Syria's main opposition coalition has held an unscheduled fourth day of meetings in Istanbul (Turkey) as internal disputes prevent it from deciding whether to join a U.S. and Russian-backed peace conference with Damascus.
Syrian National Coalition members on Sunday said the main dispute concerns whether to grant Saudi Arabia a bigger role in the group, by expanding its membership to include Saudi-backed opposition figures such as veteran dissident Michel Kilo. They said the Qatar-backed Muslim Brotherhood faction of the coalition is resisting such an expansion.
Qatar has exerted a greater influence over the Syrian opposition coalition to date, by acting as a chief contributor of money and weapons to rebels fighting a two-year rebellion against Syrian President Bashar al-Assad.
Syrian opposition sources said that if the coalition can agree on an expanded membership, it also must decide the fate of its prime minister Ghassan Hitto, who has not been able to form a provisional government for Syria.

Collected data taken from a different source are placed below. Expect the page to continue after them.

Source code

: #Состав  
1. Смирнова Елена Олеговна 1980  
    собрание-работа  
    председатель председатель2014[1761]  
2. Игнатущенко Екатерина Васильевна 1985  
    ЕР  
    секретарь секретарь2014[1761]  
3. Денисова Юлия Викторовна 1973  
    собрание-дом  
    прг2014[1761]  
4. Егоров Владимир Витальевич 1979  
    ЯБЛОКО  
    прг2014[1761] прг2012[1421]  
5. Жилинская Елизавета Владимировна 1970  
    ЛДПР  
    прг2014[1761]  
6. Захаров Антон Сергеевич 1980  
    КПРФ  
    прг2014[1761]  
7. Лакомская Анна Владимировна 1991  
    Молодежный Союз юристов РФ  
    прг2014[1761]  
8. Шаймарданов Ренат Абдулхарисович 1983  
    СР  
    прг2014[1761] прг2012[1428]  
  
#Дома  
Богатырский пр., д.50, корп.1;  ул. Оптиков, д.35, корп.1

They said resolving the leadership and membership issues would allow the coalition to respond formally to the U.S. and Russian plan for a Syrian peace conference in Geneva next month.
Syrian Foreign Minister Walid al-Moualem said Sunday his government has agreed "in principle" to attend the proposed conference, calling it "a good opportunity to resolve the Syrian crisis."
Washington and Moscow have said they want the Assad government and the opposition to negotiate the formation of a transitional government that would lead Syria out of its civil war, which has killed more than 80,000 people.
U.S. Secretary of State John Kerry and Russian Foreign Minister Sergei Lavrov are due to meet in Paris Monday to discuss how to move forward with the peace conference.
Syrian government forces have been fighting to recapture the strategic rebel town of Qusair in recent days in an apparent bid to strengthen Mr. Assad's position ahead of peace talks.
An amateur video posted to the Internet Sunday showed a purported Syrian government air strike on Qusair. The Britain-based Syrian Observatory for Human Rights said fighting in Qusair killed at least 27 rebels and three civilians on Saturday.
Syrian troops backed by Lebanese Hezbollah militants have unleashed heavy artillery and tank fire on the Sunni Muslim town near the Lebanese border. Qusair's capture would mark a significant victory for Mr. Assad because it is located along a highway linking Damascus to the Mediterranean coast, a stronghold of his minority Alawite sect.
Some information for this report was provided by AP, AFP and Reuters.